### Your instructions
Where the word "quindi" shows up in the entries below, please copy the whole line.

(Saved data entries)
________________________________________
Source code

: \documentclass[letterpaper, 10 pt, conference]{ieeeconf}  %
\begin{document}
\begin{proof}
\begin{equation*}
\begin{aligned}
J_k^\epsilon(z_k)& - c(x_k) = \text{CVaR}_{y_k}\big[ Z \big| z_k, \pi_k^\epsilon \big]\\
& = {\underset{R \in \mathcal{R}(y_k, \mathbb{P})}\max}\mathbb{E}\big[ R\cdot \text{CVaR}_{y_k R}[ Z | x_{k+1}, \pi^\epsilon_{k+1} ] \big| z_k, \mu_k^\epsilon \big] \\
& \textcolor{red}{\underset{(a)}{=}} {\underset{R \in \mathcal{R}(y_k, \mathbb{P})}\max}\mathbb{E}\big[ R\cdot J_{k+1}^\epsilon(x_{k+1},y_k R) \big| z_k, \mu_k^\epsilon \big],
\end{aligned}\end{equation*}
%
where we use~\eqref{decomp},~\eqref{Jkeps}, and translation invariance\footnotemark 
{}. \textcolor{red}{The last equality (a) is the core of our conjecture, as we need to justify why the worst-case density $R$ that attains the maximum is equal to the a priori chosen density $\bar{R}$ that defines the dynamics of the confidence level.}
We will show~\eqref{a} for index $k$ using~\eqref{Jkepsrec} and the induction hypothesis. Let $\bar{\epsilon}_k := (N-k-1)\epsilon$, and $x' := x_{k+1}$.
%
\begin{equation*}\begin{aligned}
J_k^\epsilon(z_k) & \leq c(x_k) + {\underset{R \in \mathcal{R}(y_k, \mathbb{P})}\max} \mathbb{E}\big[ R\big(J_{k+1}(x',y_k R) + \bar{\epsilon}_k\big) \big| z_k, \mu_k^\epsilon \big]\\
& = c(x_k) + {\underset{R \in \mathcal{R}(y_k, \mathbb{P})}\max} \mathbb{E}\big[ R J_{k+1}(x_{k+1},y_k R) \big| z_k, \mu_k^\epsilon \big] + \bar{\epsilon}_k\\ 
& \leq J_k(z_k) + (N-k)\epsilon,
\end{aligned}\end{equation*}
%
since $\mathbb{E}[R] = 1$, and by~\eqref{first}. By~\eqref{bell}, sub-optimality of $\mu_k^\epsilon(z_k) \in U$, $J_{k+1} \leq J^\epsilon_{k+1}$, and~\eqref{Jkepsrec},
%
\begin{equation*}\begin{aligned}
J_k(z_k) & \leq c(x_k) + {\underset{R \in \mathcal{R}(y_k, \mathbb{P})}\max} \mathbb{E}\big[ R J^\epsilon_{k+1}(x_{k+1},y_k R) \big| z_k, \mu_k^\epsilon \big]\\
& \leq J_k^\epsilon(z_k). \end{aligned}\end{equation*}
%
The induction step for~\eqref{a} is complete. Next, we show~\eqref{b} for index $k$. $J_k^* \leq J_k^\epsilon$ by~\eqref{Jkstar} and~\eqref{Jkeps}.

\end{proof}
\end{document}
________________________________________
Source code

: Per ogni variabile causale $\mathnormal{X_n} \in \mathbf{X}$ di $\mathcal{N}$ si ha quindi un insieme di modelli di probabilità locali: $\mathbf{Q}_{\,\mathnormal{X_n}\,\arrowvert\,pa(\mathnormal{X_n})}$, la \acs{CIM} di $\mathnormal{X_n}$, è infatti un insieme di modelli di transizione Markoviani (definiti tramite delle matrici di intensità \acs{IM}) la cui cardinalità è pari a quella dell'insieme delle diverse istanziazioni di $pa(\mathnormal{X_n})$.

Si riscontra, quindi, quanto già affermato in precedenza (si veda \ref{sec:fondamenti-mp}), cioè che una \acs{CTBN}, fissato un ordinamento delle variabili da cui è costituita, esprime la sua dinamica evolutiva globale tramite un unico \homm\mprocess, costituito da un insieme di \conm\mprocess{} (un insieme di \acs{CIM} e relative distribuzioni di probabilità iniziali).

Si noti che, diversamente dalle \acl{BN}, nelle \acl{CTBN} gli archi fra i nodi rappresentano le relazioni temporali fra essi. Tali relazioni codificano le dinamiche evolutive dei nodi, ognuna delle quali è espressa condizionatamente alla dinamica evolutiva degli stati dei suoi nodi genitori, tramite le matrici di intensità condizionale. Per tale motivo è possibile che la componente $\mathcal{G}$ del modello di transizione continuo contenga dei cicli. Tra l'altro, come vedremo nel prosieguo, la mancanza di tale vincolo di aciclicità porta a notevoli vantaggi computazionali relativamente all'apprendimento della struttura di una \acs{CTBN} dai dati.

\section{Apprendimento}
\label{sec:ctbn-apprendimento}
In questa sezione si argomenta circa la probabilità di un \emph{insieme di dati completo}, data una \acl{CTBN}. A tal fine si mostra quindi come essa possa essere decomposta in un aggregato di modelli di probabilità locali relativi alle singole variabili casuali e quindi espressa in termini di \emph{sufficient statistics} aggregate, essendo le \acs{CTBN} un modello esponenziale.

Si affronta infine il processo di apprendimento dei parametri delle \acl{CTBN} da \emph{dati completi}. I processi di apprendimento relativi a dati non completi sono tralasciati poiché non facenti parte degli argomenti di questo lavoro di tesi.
________________________________________
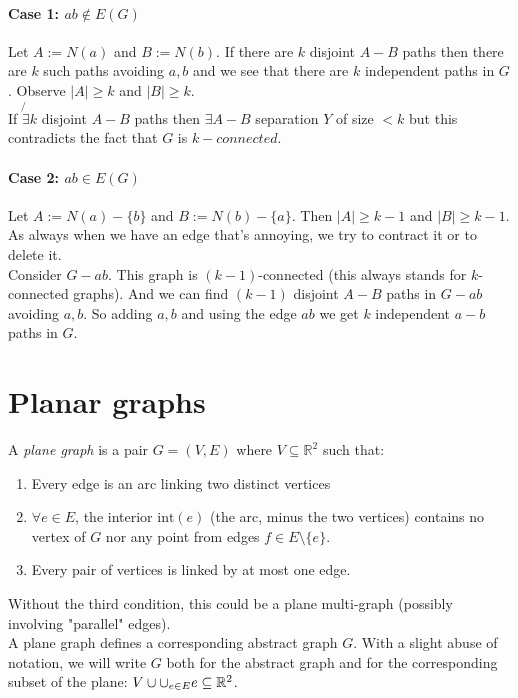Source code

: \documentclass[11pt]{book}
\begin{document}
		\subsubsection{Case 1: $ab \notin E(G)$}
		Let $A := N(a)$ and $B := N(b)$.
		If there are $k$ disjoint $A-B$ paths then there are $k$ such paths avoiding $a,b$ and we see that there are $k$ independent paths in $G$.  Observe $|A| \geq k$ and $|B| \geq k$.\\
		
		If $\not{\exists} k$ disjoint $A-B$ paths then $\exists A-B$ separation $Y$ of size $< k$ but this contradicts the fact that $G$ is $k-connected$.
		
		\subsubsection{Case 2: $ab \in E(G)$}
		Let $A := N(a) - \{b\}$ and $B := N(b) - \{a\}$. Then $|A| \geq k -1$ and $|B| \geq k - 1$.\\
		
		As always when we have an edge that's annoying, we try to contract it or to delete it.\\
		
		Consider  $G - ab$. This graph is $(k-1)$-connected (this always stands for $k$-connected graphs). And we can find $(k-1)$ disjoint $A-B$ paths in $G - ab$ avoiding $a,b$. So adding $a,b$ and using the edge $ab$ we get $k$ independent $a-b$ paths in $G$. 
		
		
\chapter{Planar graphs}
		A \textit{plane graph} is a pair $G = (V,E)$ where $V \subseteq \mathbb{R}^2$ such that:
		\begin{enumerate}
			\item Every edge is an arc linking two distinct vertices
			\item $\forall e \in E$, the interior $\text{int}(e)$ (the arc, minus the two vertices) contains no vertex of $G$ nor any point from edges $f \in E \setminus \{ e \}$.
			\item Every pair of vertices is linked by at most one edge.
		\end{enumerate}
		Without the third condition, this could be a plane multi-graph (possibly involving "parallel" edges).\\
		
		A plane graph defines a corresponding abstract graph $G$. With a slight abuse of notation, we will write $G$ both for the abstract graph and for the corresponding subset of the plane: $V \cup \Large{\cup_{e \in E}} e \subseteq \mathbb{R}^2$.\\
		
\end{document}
________________________________________
### Task output
: Per ogni variabile causale $\mathnormal{X_n} \in \mathbf{X}$ di $\mathcal{N}$ si ha quindi un insieme di modelli di probabilità locali: $\mathbf{Q}_{\,\mathnormal{X_n}\,\arrowvert\,pa(\mathnormal{X_n})}$, la \acs{CIM} di $\mathnormal{X_n}$, è infatti un insieme di modelli di transizione Markoviani (definiti tramite delle matrici di intensità \acs{IM}) la cui cardinalità è pari a quella dell'insieme delle diverse istanziazioni di $pa(\mathnormal{X_n})$.
Si riscontra, quindi, quanto già affermato in precedenza (si veda \ref{sec:fondamenti-mp}), cioè che una \acs{CTBN}, fissato un ordinamento delle variabili da cui è costituita, esprime la sua dinamica evolutiva globale tramite un unico \homm\mprocess, costituito da un insieme di \conm\mprocess{} (un insieme di \acs{CIM} e relative distribuzioni di probabilità iniziali).
In questa sezione si argomenta circa la probabilità di un \emph{insieme di dati completo}, data una \acl{CTBN}. A tal fine si mostra quindi come essa possa essere decomposta in un aggregato di modelli di probabilità locali relativi alle singole variabili casuali e quindi espressa in termini di \emph{sufficient statistics} aggregate, essendo le \acs{CTBN} un modello esponenziale.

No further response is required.